2º - A exequente é portadora e deu à execução um documento constante de fls. dos autos de execução em apenso, cujo conteúdo se considera aqui por integralmente reproduzido, e onde consta, além do mais, as seguintes inscrições:
a) “Nº ...60, local e data de emissão: ..., 2001-01-30, vencimento: 2022-03-03; importância: € 201.730,74, valor: “ ...91”, no seu vencimento pagaremos por esta única via de livrança ao Banco 2..., ou à sua ordem, a quantia de duzentos e um mil setecentos e trinta euros e setenta e quatro cêntimos, assinatura(s) do(s) subscritor(es): EMP01..., Lda (seguido de duas assinaturas e carimbo da gerência); nome e morada do(s) subscritor(es): (…), constando ainda do seu verso: “Dou o meu aval à firma subscritora – AA, BB e CC.
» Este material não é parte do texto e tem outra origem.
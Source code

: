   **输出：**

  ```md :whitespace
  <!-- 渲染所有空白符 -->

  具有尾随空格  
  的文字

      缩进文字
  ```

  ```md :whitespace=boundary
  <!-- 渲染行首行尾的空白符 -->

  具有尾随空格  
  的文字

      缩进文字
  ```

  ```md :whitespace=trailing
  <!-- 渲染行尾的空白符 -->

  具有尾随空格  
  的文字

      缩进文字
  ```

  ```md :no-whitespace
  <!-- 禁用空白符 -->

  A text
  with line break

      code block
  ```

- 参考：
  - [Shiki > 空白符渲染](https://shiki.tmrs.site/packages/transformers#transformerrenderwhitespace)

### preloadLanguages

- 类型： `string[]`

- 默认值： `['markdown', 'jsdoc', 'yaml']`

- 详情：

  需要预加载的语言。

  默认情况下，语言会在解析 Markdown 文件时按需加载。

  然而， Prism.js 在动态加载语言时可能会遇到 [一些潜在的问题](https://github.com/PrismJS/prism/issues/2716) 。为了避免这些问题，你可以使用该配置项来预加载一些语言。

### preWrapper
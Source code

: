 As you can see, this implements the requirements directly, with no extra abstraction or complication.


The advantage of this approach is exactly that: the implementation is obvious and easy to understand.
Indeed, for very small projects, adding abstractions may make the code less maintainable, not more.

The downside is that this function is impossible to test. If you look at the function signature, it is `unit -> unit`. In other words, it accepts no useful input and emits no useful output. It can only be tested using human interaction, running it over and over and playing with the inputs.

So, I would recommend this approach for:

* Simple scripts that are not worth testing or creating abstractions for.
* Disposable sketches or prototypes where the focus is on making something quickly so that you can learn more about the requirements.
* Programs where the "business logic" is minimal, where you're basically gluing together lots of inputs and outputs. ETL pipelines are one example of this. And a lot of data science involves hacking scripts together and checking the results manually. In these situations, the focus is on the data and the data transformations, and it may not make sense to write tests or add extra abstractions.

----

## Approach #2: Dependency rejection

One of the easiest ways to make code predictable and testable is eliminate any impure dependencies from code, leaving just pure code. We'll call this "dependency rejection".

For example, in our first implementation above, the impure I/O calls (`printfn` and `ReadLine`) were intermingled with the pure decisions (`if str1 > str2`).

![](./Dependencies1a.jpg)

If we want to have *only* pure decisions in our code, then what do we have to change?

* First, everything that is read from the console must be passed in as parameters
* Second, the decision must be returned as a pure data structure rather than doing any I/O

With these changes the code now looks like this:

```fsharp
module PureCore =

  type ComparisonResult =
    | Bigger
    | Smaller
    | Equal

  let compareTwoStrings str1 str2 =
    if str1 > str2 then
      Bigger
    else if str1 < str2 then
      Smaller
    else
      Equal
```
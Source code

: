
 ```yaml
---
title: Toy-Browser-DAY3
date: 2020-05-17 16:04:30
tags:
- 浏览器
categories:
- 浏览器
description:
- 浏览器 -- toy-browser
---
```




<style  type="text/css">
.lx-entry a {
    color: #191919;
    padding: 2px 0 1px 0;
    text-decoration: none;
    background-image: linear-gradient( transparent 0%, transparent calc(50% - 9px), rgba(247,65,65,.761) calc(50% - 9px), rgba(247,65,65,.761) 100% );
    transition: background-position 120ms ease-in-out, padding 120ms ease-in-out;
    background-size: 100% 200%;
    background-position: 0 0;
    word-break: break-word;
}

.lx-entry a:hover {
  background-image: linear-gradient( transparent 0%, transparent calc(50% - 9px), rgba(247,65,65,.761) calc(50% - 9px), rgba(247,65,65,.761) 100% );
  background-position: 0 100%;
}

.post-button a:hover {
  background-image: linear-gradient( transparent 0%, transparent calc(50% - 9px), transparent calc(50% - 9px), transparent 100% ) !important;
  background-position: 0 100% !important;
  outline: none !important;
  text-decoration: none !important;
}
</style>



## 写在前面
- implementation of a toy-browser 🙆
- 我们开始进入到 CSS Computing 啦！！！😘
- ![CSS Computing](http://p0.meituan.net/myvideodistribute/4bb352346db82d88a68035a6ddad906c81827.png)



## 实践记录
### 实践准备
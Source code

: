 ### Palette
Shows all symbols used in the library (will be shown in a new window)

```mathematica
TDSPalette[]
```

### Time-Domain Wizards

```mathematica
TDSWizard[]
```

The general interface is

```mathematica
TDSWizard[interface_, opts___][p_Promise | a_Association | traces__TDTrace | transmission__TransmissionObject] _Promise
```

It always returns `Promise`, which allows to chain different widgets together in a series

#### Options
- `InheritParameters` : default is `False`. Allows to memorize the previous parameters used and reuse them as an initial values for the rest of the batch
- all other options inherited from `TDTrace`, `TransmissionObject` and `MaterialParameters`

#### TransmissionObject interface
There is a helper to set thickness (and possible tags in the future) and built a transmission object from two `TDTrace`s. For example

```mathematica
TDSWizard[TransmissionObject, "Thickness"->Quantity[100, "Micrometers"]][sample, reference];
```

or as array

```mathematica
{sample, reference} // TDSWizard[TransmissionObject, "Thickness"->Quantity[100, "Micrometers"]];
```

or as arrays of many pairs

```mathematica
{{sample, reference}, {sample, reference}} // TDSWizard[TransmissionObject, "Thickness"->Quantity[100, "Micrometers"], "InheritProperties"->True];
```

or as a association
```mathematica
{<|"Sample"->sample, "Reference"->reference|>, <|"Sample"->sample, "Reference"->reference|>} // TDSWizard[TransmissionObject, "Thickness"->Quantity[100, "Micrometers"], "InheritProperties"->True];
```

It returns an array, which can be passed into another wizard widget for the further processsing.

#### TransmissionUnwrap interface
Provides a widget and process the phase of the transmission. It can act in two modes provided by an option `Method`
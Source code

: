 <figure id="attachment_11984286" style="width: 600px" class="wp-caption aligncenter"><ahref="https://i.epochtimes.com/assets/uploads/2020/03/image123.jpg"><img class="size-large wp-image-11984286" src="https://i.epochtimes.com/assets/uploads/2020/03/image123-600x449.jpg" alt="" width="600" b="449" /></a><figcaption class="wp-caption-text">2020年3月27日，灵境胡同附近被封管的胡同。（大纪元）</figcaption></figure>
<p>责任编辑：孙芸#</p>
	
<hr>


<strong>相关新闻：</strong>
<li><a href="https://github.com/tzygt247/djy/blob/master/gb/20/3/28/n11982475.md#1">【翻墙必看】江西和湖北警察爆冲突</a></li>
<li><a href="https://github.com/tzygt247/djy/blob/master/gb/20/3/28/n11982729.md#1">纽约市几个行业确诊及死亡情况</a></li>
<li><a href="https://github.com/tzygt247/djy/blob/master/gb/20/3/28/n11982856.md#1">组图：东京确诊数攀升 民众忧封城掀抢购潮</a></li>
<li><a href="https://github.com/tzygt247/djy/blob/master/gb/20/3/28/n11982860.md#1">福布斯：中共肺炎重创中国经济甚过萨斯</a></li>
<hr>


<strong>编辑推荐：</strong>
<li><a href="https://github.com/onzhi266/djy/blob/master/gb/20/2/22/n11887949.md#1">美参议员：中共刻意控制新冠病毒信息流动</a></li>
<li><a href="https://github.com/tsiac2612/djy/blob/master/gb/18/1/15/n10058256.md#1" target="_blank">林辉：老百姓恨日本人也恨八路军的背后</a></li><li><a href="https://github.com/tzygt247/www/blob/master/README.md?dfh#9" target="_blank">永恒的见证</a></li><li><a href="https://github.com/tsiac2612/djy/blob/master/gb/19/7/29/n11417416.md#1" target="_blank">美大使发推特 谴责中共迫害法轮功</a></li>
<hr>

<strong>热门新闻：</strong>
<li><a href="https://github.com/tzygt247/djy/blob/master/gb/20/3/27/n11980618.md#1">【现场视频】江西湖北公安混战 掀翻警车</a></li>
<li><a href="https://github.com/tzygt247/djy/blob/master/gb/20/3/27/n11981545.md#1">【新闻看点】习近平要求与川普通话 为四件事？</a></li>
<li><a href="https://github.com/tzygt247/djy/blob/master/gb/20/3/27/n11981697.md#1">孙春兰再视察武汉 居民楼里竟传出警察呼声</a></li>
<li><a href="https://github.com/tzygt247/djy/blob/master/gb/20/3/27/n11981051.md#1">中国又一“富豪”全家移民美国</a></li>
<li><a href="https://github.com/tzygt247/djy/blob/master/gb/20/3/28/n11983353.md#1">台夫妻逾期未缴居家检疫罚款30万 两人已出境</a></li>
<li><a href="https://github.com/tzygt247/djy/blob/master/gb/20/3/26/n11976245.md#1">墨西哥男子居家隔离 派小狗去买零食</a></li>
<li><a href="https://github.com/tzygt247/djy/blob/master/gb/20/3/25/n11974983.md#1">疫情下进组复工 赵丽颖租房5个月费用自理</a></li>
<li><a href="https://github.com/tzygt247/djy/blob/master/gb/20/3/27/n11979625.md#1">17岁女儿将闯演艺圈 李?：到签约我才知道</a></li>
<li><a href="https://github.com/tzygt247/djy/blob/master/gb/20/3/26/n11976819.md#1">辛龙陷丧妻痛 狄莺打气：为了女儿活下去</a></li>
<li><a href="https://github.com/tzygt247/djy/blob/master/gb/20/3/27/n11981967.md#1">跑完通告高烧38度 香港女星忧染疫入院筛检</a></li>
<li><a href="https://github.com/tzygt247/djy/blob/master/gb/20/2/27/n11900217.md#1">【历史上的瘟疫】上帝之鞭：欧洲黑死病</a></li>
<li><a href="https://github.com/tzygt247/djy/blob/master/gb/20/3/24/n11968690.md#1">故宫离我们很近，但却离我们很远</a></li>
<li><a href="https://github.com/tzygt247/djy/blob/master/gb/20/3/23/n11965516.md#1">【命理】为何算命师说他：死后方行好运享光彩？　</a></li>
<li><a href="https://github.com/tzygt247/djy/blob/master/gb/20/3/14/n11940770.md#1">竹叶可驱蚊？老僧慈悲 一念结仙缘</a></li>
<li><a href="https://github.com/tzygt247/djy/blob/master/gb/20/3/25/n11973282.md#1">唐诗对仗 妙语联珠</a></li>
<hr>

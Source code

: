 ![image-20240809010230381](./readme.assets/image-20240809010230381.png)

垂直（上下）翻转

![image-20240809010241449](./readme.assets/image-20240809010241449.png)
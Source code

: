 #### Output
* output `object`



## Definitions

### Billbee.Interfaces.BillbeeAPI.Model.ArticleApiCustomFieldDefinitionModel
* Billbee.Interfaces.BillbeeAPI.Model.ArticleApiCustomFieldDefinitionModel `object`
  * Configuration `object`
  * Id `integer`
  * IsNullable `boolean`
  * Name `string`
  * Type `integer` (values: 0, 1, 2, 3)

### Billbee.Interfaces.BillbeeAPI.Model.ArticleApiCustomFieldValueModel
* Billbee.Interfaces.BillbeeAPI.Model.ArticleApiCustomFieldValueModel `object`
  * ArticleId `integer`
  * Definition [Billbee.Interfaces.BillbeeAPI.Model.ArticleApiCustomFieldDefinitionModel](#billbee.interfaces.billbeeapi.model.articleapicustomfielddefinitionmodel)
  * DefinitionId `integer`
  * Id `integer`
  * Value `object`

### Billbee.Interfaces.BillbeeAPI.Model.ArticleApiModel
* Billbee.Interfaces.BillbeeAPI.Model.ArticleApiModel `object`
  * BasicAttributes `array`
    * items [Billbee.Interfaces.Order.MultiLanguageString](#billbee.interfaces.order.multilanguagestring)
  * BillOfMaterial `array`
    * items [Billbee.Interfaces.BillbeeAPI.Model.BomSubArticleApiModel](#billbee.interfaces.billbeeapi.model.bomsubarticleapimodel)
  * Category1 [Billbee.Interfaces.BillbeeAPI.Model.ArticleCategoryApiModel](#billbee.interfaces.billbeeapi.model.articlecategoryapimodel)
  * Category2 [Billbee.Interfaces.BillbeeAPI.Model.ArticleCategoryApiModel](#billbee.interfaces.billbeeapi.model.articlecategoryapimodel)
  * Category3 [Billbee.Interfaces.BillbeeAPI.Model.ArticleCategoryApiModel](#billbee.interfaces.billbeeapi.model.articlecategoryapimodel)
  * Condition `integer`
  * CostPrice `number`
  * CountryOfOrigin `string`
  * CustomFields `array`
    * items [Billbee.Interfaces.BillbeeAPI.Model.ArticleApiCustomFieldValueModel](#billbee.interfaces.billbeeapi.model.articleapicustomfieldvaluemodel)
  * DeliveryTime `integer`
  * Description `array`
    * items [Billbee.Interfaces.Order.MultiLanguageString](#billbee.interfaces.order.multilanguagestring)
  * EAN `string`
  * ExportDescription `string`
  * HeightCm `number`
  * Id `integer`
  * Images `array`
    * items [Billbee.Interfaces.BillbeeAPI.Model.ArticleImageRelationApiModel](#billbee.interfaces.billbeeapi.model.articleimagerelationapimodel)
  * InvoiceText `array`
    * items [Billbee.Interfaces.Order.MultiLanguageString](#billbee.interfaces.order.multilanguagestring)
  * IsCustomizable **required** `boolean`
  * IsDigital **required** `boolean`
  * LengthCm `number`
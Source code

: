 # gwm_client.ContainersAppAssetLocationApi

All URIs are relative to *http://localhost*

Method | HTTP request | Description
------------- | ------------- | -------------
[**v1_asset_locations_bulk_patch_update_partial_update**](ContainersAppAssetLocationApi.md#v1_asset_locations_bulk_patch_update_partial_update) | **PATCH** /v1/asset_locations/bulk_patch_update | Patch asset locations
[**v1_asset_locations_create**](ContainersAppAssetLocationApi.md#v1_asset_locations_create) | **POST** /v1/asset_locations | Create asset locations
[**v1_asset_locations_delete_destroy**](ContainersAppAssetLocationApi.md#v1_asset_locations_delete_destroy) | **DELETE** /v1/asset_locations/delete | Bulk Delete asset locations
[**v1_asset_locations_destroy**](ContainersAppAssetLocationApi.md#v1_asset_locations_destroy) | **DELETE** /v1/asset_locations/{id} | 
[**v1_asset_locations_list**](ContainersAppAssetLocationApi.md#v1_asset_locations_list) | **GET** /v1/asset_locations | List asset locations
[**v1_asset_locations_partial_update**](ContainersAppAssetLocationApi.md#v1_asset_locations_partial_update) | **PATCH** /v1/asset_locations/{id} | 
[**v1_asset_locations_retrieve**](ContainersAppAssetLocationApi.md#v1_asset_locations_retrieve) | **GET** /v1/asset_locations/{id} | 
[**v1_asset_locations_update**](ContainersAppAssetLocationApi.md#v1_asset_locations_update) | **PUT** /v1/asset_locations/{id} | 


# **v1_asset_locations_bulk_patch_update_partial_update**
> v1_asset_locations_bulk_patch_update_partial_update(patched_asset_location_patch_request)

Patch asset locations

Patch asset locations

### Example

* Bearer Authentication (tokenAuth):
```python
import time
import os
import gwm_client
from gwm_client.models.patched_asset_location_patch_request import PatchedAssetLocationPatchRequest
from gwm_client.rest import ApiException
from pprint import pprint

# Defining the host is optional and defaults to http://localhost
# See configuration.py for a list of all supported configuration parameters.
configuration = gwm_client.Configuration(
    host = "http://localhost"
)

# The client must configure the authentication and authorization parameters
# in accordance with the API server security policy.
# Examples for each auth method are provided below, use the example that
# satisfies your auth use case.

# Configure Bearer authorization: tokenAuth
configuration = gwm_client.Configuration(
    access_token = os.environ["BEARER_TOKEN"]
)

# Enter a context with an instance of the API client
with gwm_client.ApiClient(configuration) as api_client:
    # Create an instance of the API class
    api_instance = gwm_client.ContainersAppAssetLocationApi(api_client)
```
3º - A exequente instaurou a execução, em 19-04-2022, com fundamento na livrança referida em 2º.
4º - A Banco 1..., S.A. é sucessora, por incorporação, do Banco 2..., S.A. nos direitos e obrigações deste, conforme escritura de fusão celebrada em 23/07/2001 no Cartório Notarial ..., registada na Conservatória do Registo Comercial ... sob a Ap. ...7 de 23/07/2001. Da contestação:
5º - No exercício da sua actividade creditícia, a Banco 1..., S.A. celebrou com a sociedade “EMP01..., Lda.” a escritura pública de abertura de crédito com hipoteca celebrado a ../../2001, em que surgem como outorgantes a sociedade “EMP01..., Lda.”, representada pelos seus sócios e gerentes, AA e CC, e o Banco 2..., declarando que o Banco 2... abre a favor da sociedade um crédito - Contrato de Abertura de Crédito em Conta-Corrente n.º ...91, até PTE 30.000.000 (trinta milhões de escudos), a que equivalem € 149.639,37 (cento e quarenta e nove mil seiscentos e trinta e nove euros e trinta e sete cêntimos), pelo prazo de 30 meses e tendo por finalidade financiar obras de urbanização no imóvel hipotecado.
6º - Consta ainda que o capital utilizado vence juros a uma taxa nominal igual à taxa ... a três meses em vigor no segundo dia útil anterior ao início do período de contagem de juros, acrescida da percentagem de 2%, o que corresponde, na data do contrato, na taxa de juro nominal de 6,8591% e na taxa efectiva de 7,038%.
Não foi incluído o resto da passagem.